The bell rings and Bean Burr, science teacher, scrambles to collect his papers and laptop to bring to his next classroom. Burr is one of 25 floating teachers which means he doesn’t have his own room and, according to Burr, this has pushed him to the limit.

“It’s incredibly detrimental to my students, and it wears me out,” Burr said. “ I want to be able to do my best job for my students, and part of that is being organized and doing labs.”

Floating teachers don’t have their own classrooms and instead switch between different rooms every day. Bellaire had eight floaters in the old building but that number has now more than doubled.

“We have fewer classrooms than we had in the old building,” principal Michael McDonough said, “but now we have some larger shared spaces.”

As one of these floating teachers, Burr teaches in five different rooms every day. He often scrambles from room to room moving lab equipment, at times being forced to leave his students unsupervised in order to get equipment.

FIVE CLASSROOMS A DAY- Bean Burr, science teacher, teaches science in 5 rooms a day. He has been teaching for over 25 years and this is his first experience floating. (Alexa Bu)

”Nobody wants to float. It’s hard work,” Burr said. “Everybody deserves their own classroom.”

Burr is not the only one that feels frustrated teaching in multiple classrooms.
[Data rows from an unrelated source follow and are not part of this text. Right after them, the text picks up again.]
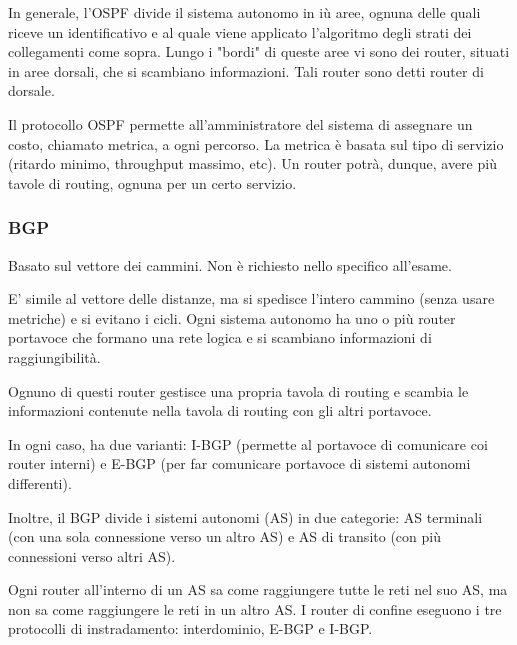             In generale, l'OSPF divide il sistema autonomo in iù aree, ognuna delle quali riceve un identificativo e al quale viene applicato l'algoritmo degli strati dei collegamenti come sopra. Lungo i "bordi" di queste aree vi sono dei router, situati in aree dorsali, che si scambiano informazioni. Tali router sono detti router di dorsale.
            
            Il protocollo OSPF permette all'amministratore del sistema di assegnare un costo, chiamato metrica, a ogni percorso. La metrica è basata sul tipo di servizio (ritardo minimo, throughput massimo, etc). Un router potrà, dunque, avere più tavole di routing, ognuna per un certo servizio.
        
        \subsubsection{BGP}
            
            Basato sul vettore dei cammini. Non è richiesto nello specifico all'esame.
            
            \vspace{3mm}
            
            E' simile al vettore delle distanze, ma si spedisce l'intero cammino (senza usare metriche) e si evitano i cicli. Ogni sistema autonomo ha uno o più router portavoce che formano una rete logica e si scambiano informazioni di raggiungibilità. 
            
            Ognuno di questi router gestisce una propria tavola di routing e scambia le informazioni contenute nella tavola di routing con gli altri portavoce.
            
            \vspace{3mm}
            
            In ogni caso, ha due varianti: I-BGP (permette al portavoce di comunicare coi router interni) e E-BGP (per far comunicare portavoce di sistemi autonomi differenti).
            
            Inoltre, il BGP divide i sistemi autonomi (AS) in due categorie: AS terminali (con una sola connessione verso un altro AS) e AS di transito (con più connessioni verso altri AS).
            
            \vspace{3mm}
            
            Ogni router all'interno di un AS sa come raggiungere tutte le reti nel suo AS, ma non sa come raggiungere le reti in un altro AS. I router di confine eseguono i tre protocolli di instradamento: interdominio, E-BGP e I-BGP.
Ann Linsley, 30+ year IB Coordinator and AP Humans Geography teacher, switches between two classrooms and a cubicle every day.

“I am absolutely unorganized,” Linsley said. “I cannot teach out of a backpack.”

Without a classroom of her own, Linsley said she struggles with storing all her teaching materials. She has to move her supplies into a storage locker that she pays for out of pocket.

“It’s not ideal. I think everybody would love to have their own classroom,” says Principal Michael McDonough.

While some teachers have openly voiced their frustrations about floating, McDonough said that Bellaire will always have 15-20 floating teachers, but explains that there is a thought process behind it.

“…we did it with seniority, so two brand new [teachers] that we hired will float their first year here on campus,” says McDonough.

A big factor in deciding who will float is seniority. First-year and newer teachers float, along with coaches or teachers with not as many classes.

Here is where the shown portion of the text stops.